By Accommodation Times Bureau
Reserve Bank of India’s decision to cut in Cash Reserve Ratio (CRR) realty sector has warm welcomed it. The move will help to get better the liquidity position of all sectors including realty sector, as well as cited that interest rates should be reduced to shoot up the housing demand.
The cut in CRR will bring in liquidity, which will help to falling real estate sector.
In its 3rd Q review of the monetary policy RBI has injected Rs 32,000 crore into the system by lowering the CRR by 50 basis point.

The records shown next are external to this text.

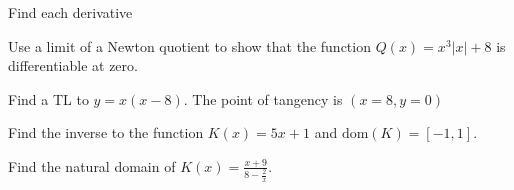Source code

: \documentclass[12pt,fleqn,answers]{exam}
\newcommand{\dom}{\mbox{dom}}
\begin{document}
\begin{questions}
\begin{parts}
\end{parts}
\question Find each derivative


\question Use a limit of a Newton quotient to show that the function $Q(x) = x^3 |x| + 8$ is differentiable at zero.

\question Find a TL to $y = x(x-8)$. The point of tangency is $(x=8, y = 0)$

\question Find the inverse to the function $K(x) = 5 x + 1$ and $\dom(K) = [-1,1]$.

\question Find the natural domain of  $K(x) = \frac{x+9}{8 - \frac{2}{x}} $.


\end{questions}
\end{document}
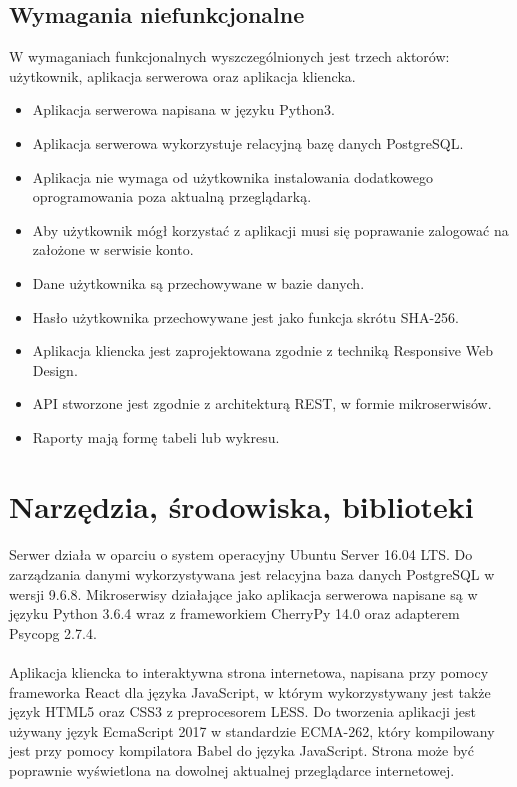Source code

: \documentclass{article}
\begin{document}
	\subsection{Wymagania niefunkcjonalne}
	W wymaganiach funkcjonalnych wyszczególnionych jest trzech aktorów: użytkownik, aplikacja serwerowa oraz aplikacja kliencka.
	\begin{itemize}
		\item Aplikacja serwerowa napisana w języku Python3.
		\item Aplikacja serwerowa wykorzystuje relacyjną bazę danych PostgreSQL.
		\item Aplikacja nie wymaga od użytkownika instalowania dodatkowego oprogramowania poza aktualną przeglądarką.
		\item Aby użytkownik mógł korzystać z aplikacji musi się poprawanie zalogować na założone w serwisie konto.
		\item Dane użytkownika są przechowywane w bazie danych.
		\item Hasło użytkownika przechowywane jest jako funkcja skrótu SHA-256.
		\item Aplikacja kliencka jest zaprojektowana zgodnie z techniką Responsive Web Design.
		\item API stworzone jest zgodnie z architekturą REST, w formie mikroserwisów.
		\item Raporty mają formę tabeli lub wykresu.
	\end{itemize}
	\section{Narzędzia, środowiska, biblioteki}
	\paragraph{}Serwer działa w oparciu o system operacyjny Ubuntu Server 16.04 LTS.
	Do zarządzania danymi wykorzystywana jest relacyjna baza danych PostgreSQL w wersji 9.6.8.
	Mikroserwisy działające jako aplikacja serwerowa napisane są w języku Python 3.6.4 wraz z frameworkiem CherryPy 14.0 oraz adapterem Psycopg 2.7.4. \\
	\paragraph*{} Aplikacja kliencka to interaktywna strona internetowa, napisana przy pomocy frameworka React dla języka JavaScript, w którym wykorzystywany jest także język HTML5 oraz CSS3 z preprocesorem LESS. Do tworzenia aplikacji jest używany język EcmaScript 2017 w standardzie ECMA-262, który kompilowany jest przy pomocy kompilatora Babel do języka JavaScript. Strona może być poprawnie wyświetlona na dowolnej aktualnej przeglądarce internetowej. \\
\end{document}
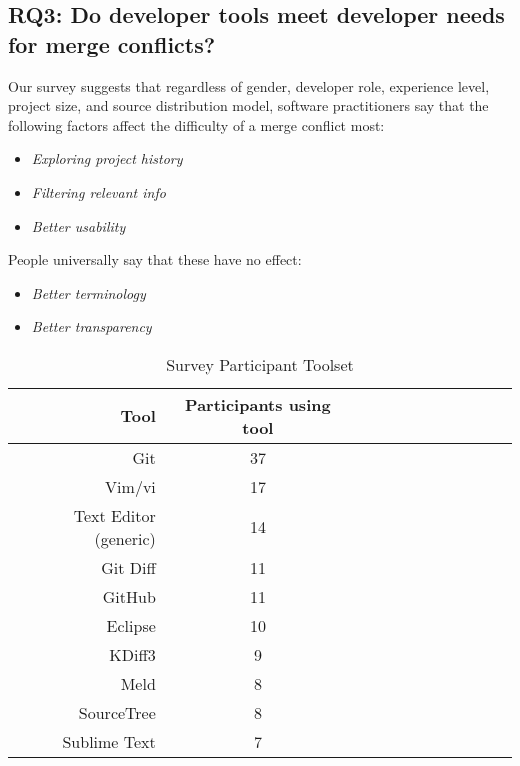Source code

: \subsection{RQ3: Do developer tools meet developer needs for merge conflicts?}\label{RQ3}


Our survey suggests that regardless of gender, developer role, experience level, project size, and source distribution model, software practitioners say that the following factors affect the difficulty of a merge conflict most:

\begin{itemize}
	\item \textit{Exploring project history}\\
	\item \textit{Filtering relevant info}\\
	\item \textit{Better usability}\\
\end{itemize}

People universally say that these have no effect:
\begin{itemize}
	\item \textit{Better terminology}\\
	\item \textit{Better transparency}\\
\end{itemize}

\begin{table}[!]
\renewcommand{\arraystretch}{1.3}
\caption{Survey Participant Toolset}
\label{survey_toolset}
\centering
\begin{tabularx}{0.45\textwidth}{@{}r|*{10}{C}c@{}}
\toprule
Tool & Participants using tool\\
\midrule
Git	& 37\\
Vim/vi & 17\\
Text Editor (generic) & 14\\
Git Diff & 11\\
GitHub & 11\\
Eclipse & 10\\
KDiff3 & 9\\
Meld & 8\\
SourceTree & 8\\
Sublime Text & 7\\
\bottomrule
\end{tabularx}
\end{table}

Pradeep Jain, Chairman, Parsvnath Developers Limited and Chairman, Confederation of Real Estate Developers’ Association of India (CREDAI) said that, “RBI, in its Credit Policy Review has attempted to do a delicate balancing act between the need for growth and urgency of containing price line. In the end it has acted with caution by keeping all rates unchanged and just by reducing Cash Reserve Ratio (CRR) by 50 bps. The tokenism has seen release of Rs 32000 crore for the banking sector to lend. After the negative impact created by thirteen continuous rate hikes, this will prove insufficient to boost the growth. “
Proper Equity has recently reported that 45 per cent of the housing projects in NCR, Mumbai and Bangalore are facing delays due to the paucity of funds and lack of demand.